But actually, without realizing it, David Anderman's Act and Lunar Prospector which will fly anyway, have already broken significant new ground. Together they mark the first break in the exploration paradigm, from the search for pure knowledge to the search for useful resources. Indeed, this is why we first proposed the name "Prospector" for what was then the Lunar Polar Probe Project back in the fall of 1988 - to encourage a paradigm shift from exploration to prospecting. The legislative follow on outlined above would now open a third dimension: from exploration to prospecting to development.

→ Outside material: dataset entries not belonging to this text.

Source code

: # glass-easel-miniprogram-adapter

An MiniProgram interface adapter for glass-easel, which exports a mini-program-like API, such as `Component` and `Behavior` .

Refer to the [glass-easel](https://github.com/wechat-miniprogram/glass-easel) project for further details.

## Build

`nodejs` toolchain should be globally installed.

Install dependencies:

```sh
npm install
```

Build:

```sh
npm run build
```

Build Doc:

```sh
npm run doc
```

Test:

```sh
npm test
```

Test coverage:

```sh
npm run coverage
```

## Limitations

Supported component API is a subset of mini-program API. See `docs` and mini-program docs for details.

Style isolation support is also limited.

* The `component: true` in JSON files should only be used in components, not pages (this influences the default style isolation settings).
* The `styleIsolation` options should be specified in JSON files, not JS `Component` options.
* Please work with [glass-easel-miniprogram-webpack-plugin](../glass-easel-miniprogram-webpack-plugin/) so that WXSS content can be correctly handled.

But what about the Outer Space treaty and the Moon Treaty? Don't they preclude any such arrangements? As the witticism goes, it's much easier to win forgiveness than permission. He who hesitates is lost. The meek may inherit the Earth, but surely, the timid will not do likewise. We need to "just do it", establish a fait accompli, and then fight to have what we have done upheld, and the treaties adjusted or reinterpreted to fit reality. Inappropriate treaties have never stopped reasonable development before. If nervous Annies interfere on behalf of misbegotten paperwork and succeed in thwarting lunar development, it will be a first.

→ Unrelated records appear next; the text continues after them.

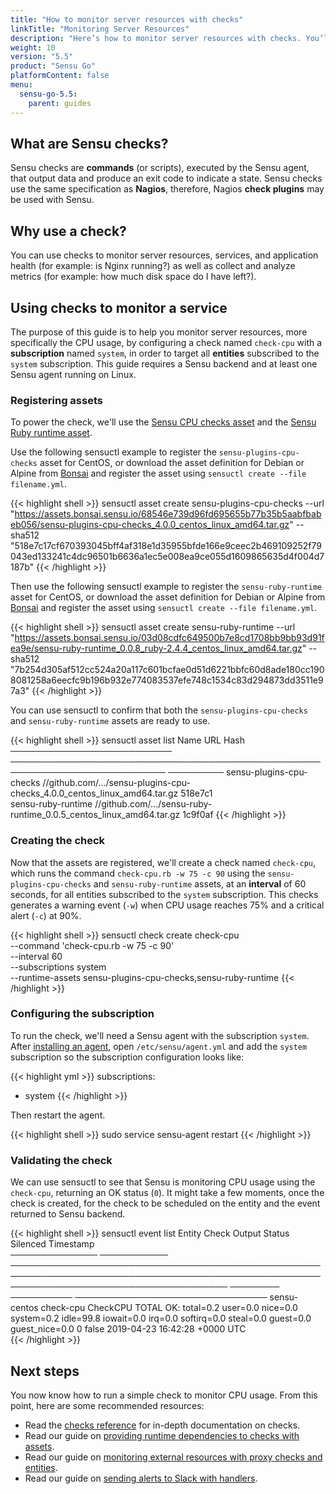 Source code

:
 ```yaml
---
title: "How to monitor server resources with checks"
linkTitle: "Monitoring Server Resources"
description: "Here’s how to monitor server resources with checks. You’ll learn about Sensu checks, why you should use checks, and how to use them to monitor a service. Read the guide to learn more."
weight: 10
version: "5.5"
product: "Sensu Go"
platformContent: false
menu:
  sensu-go-5.5:
    parent: guides
---
```


## What are Sensu checks?

Sensu checks are **commands** (or scripts), executed by the Sensu agent, that
output data and produce an exit code to indicate a state. Sensu checks use the
same specification as **Nagios**, therefore, Nagios **check plugins** may be
used with Sensu.

## Why use a check?

You can use checks to monitor server resources, services, and application
health (for example: is Nginx running?) as well as collect and analyze metrics (for example: how much disk space do I have left?).

## Using checks to monitor a service

The purpose of this guide is to help you monitor server resources, more
specifically the CPU usage, by configuring a check named `check-cpu` with a
**subscription** named `system`, in order to target all **entities** subscribed
to the `system` subscription.
This guide requires a Sensu backend and at least one Sensu agent running on Linux.

### Registering assets

To power the check, we'll use the [Sensu CPU checks asset][1] and the [Sensu Ruby runtime asset][7].

Use the following sensuctl example to register the `sensu-plugins-cpu-checks` asset for CentOS, or download the asset definition for Debian or Alpine from [Bonsai][1] and register the asset using `sensuctl create --file filename.yml`.

{{< highlight shell >}}
sensuctl asset create sensu-plugins-cpu-checks --url "https://assets.bonsai.sensu.io/68546e739d96fd695655b77b35b5aabfbabeb056/sensu-plugins-cpu-checks_4.0.0_centos_linux_amd64.tar.gz" --sha512 "518e7c17cf670393045bff4af318e1d35955bfde166e9ceec2b469109252f79043ed133241c4dc96501b6636a1ec5e008ea9ce055d1609865635d4f004d7187b"
{{< /highlight >}}

Then use the following sensuctl example to register the `sensu-ruby-runtime` asset for CentOS, or download the asset definition for Debian or Alpine from [Bonsai][7] and register the asset using `sensuctl create --file filename.yml`. 

{{< highlight shell >}}
sensuctl asset create sensu-ruby-runtime --url "https://assets.bonsai.sensu.io/03d08cdfc649500b7e8cd1708bb9bb93d91fea9e/sensu-ruby-runtime_0.0.8_ruby-2.4.4_centos_linux_amd64.tar.gz" --sha512 "7b254d305af512cc524a20a117c601bcfae0d51d6221bbfc60d8ade180cc1908081258a6eecfc9b196b932e774083537efe748c1534c83d294873dd3511e97a3"
{{< /highlight >}}

You can use sensuctl to confirm that both the `sensu-plugins-cpu-checks` and `sensu-ruby-runtime` assets are ready to use.

{{< highlight shell >}}
sensuctl asset list
          Name                                                URL                                       Hash    
────────────────────────── ─────────────────────────────────────────────────────────────────────────── ───────── 
 sensu-plugins-cpu-checks   //github.com/.../sensu-plugins-cpu-checks_4.0.0_centos_linux_amd64.tar.gz   518e7c1  
 sensu-ruby-runtime         //github.com/.../sensu-ruby-runtime_0.0.5_centos_linux_amd64.tar.gz         1c9f0af 
{{< /highlight >}}

### Creating the check

Now that the assets are registered, we'll create a check named
`check-cpu`, which runs the command `check-cpu.rb -w 75 -c 90` using the `sensu-plugins-cpu-checks` and `sensu-ruby-runtime` assets, at an
**interval** of 60 seconds, for all entities subscribed to the `system`
subscription.
This checks generates a warning event (`-w`) when CPU usage reaches 75% and a critical alert (`-c`) at 90%.

{{< highlight shell >}}
sensuctl check create check-cpu \
--command 'check-cpu.rb -w 75 -c 90' \
--interval 60 \
--subscriptions system \
--runtime-assets sensu-plugins-cpu-checks,sensu-ruby-runtime
{{< /highlight >}}

### Configuring the subscription

To run the check, we'll need a Sensu agent with the subscription `system`.
After [installing an agent][install], open `/etc/sensu/agent.yml`
and add the `system` subscription so the subscription configuration looks like:

{{< highlight yml >}}
subscriptions:
  - system
{{< /highlight >}}

Then restart the agent.

{{< highlight shell >}}
sudo service sensu-agent restart
{{< /highlight >}}

### Validating the check

We can use sensuctl to see that Sensu is monitoring CPU usage using the `check-cpu`, returning an OK status (`0`).
It might take a few moments, once the check is created,
for the check to be scheduled on the entity and the event returned to Sensu backend.

{{< highlight shell >}}
sensuctl event list
    Entity        Check                                                                    Output                                                                   Status   Silenced             Timestamp            
────────────── ─────────── ─────────────────────────────────────────────────────────────────────────────────────────────────────────────────────────────────────── ──────── ────────── ─────────────────────────────── 
 sensu-centos   check-cpu   CheckCPU TOTAL OK: total=0.2 user=0.0 nice=0.0 system=0.2 idle=99.8 iowait=0.0 irq=0.0 softirq=0.0 steal=0.0 guest=0.0 guest_nice=0.0        0   false      2019-04-23 16:42:28 +0000 UTC  
{{< /highlight >}}

## Next steps

You now know how to run a simple check to monitor CPU usage. From this point,
here are some recommended resources:

* Read the [checks reference][3] for in-depth documentation on checks.
* Read our guide on [providing runtime dependencies to checks with assets][2].
* Read our guide on [monitoring external resources with proxy checks and entities][5].
* Read our guide on [sending alerts to Slack with handlers][6].

[1]: https://bonsai.sensu.io/assets/sensu-plugins/sensu-plugins-cpu-checks
[2]: ../install-check-executables-with-assets
[3]: ../../reference/checks
[4]: ../
[5]: ../monitor-external-resources
[6]: ../send-slack-alerts
[install]: ../../installation/install-sensu/#install-the-sensu-agent
[start]: ../../reference/agent/#restarting-the-service
[7]: https://bonsai.sensu.io/assets/sensu/sensu-ruby-runtime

We have to believe in ourselves, and in our cause, and have the conviction of what we are doing. Lunar resources have the real potential of making possible "a Greener, Cleaner Earth" for the benefit of all through the accessing of clean, environment-safe space-based power. (Electric power generation is in gross aggregate the single dirtiest thing we do on this Earth!) It is not we who would follow this course, but those who would stop it, who ultimately would bear the guiltier conscience. However "benign" the language of the treaties, a proper sense of smell detects the hidden rat. We must have the gumption to proceed regardless- we owe that to everyone, not just ourselves. It is the World's poorest billions who stand to gain the most..
So our argument goes from the need to answer the questions that Lunar Prospector can't address, to the kind of missions that need to come next to the kind of legislation we'll need to ensure the job gets done. We have a bill to write, establishing royalties and/or development rights. Then we must shepherd it through Congress. The time to begin is now.